:: Problem statement ::
When a line of the records below contains the string "coordinate", copy that whole line.

:: Data for review ::
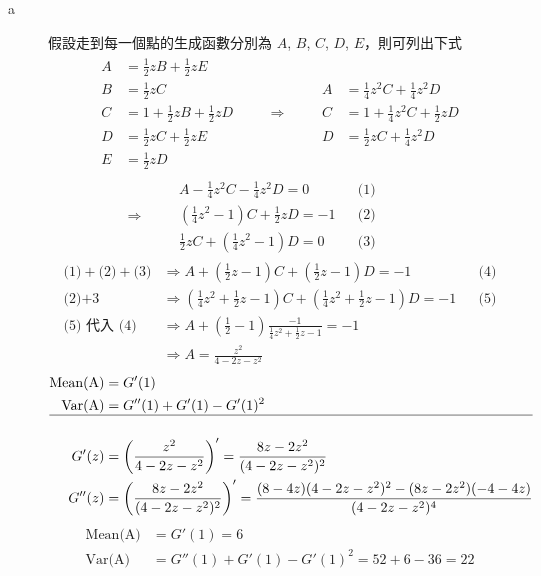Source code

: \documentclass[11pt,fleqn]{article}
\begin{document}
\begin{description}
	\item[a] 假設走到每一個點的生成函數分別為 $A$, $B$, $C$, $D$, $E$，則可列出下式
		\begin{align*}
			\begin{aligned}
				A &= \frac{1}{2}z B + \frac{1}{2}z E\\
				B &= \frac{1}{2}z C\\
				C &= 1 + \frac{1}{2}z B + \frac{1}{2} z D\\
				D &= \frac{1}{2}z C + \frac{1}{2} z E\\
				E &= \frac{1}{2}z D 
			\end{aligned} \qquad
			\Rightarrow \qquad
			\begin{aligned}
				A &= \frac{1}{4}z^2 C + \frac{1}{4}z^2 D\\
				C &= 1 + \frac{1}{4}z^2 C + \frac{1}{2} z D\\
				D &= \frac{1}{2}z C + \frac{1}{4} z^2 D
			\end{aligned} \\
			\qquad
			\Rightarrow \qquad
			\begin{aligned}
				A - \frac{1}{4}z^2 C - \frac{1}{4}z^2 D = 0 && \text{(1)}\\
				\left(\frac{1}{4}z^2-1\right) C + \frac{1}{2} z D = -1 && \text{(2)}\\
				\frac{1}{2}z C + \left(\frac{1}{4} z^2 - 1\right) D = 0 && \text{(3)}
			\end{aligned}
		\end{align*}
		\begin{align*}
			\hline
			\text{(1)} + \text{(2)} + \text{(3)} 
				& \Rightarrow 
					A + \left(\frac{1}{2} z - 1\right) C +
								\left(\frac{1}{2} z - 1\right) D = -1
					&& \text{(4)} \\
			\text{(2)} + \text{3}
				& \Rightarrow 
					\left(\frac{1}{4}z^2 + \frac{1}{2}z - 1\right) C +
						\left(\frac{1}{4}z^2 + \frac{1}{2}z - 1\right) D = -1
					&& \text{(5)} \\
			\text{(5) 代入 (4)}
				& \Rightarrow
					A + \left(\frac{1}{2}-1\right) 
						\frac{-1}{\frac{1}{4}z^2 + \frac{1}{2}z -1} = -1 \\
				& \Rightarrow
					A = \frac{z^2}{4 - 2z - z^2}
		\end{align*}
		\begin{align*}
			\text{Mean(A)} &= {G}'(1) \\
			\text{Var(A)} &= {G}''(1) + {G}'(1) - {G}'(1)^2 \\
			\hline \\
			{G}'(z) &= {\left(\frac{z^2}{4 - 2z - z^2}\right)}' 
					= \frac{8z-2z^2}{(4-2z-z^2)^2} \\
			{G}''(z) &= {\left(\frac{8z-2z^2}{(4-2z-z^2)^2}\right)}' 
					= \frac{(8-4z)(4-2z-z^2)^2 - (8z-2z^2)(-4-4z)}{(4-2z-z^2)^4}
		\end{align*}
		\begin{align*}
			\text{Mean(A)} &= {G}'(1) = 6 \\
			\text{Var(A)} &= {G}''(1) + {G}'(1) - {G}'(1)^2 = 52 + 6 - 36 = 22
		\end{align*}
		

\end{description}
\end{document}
...
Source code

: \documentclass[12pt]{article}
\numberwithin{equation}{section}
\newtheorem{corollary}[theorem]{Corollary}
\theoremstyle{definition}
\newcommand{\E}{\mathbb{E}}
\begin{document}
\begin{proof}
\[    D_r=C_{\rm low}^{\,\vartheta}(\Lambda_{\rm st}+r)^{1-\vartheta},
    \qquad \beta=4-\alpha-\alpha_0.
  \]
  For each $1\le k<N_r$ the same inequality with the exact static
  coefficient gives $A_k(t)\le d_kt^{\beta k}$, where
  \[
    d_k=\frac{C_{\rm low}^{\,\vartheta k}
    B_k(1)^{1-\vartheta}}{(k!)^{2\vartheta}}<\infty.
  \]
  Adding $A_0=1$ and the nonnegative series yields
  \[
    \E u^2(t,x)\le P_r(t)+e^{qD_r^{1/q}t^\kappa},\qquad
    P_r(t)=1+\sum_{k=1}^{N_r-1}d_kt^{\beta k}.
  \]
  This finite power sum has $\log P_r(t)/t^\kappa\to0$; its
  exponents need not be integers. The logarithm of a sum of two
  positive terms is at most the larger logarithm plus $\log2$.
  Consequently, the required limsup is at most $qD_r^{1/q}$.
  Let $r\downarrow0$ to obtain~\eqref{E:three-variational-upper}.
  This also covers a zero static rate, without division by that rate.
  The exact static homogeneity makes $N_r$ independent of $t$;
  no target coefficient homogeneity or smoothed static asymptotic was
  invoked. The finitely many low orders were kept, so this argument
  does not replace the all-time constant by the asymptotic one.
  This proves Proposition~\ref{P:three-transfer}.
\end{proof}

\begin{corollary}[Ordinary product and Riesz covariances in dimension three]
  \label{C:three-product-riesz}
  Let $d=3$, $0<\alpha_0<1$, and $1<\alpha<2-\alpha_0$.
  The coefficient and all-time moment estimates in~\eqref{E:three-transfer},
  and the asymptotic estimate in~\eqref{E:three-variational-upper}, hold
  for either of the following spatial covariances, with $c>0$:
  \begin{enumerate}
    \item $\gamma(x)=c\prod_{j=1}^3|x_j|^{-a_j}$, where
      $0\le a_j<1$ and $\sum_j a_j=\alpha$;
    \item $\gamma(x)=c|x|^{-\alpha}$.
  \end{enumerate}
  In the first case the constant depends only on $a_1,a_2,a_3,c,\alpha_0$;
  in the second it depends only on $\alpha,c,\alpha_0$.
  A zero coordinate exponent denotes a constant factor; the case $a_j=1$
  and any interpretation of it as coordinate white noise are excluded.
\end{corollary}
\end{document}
...
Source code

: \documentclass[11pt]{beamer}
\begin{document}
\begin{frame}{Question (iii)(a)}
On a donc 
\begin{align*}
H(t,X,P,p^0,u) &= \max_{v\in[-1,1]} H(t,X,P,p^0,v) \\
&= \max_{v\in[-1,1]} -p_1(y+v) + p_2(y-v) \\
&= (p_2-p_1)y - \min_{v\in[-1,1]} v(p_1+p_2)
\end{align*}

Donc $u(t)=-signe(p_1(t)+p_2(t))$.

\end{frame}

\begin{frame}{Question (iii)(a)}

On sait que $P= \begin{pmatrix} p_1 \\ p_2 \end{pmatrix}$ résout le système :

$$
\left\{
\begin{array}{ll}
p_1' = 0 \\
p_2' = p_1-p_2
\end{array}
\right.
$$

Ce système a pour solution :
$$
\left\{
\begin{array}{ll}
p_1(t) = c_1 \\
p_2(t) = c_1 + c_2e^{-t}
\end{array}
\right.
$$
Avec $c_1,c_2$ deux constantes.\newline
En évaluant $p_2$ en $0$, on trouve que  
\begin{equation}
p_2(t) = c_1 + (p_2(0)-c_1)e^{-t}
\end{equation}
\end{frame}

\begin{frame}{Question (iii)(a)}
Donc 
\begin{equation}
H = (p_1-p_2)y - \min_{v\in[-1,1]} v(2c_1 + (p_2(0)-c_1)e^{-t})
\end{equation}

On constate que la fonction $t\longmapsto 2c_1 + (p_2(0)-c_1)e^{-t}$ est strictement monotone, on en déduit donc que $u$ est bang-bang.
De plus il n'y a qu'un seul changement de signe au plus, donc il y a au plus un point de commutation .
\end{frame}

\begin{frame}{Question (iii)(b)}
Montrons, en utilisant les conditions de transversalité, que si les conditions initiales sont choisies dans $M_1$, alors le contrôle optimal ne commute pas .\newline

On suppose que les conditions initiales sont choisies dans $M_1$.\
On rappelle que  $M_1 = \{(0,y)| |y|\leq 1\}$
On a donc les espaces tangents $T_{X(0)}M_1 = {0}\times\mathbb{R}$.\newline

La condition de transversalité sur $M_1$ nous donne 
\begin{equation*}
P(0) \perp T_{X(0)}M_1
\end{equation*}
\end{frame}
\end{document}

:: Result for this exercise ::
  A zero coordinate exponent denotes a constant factor; the case $a_j=1$
  and any interpretation of it as coordinate white noise are excluded.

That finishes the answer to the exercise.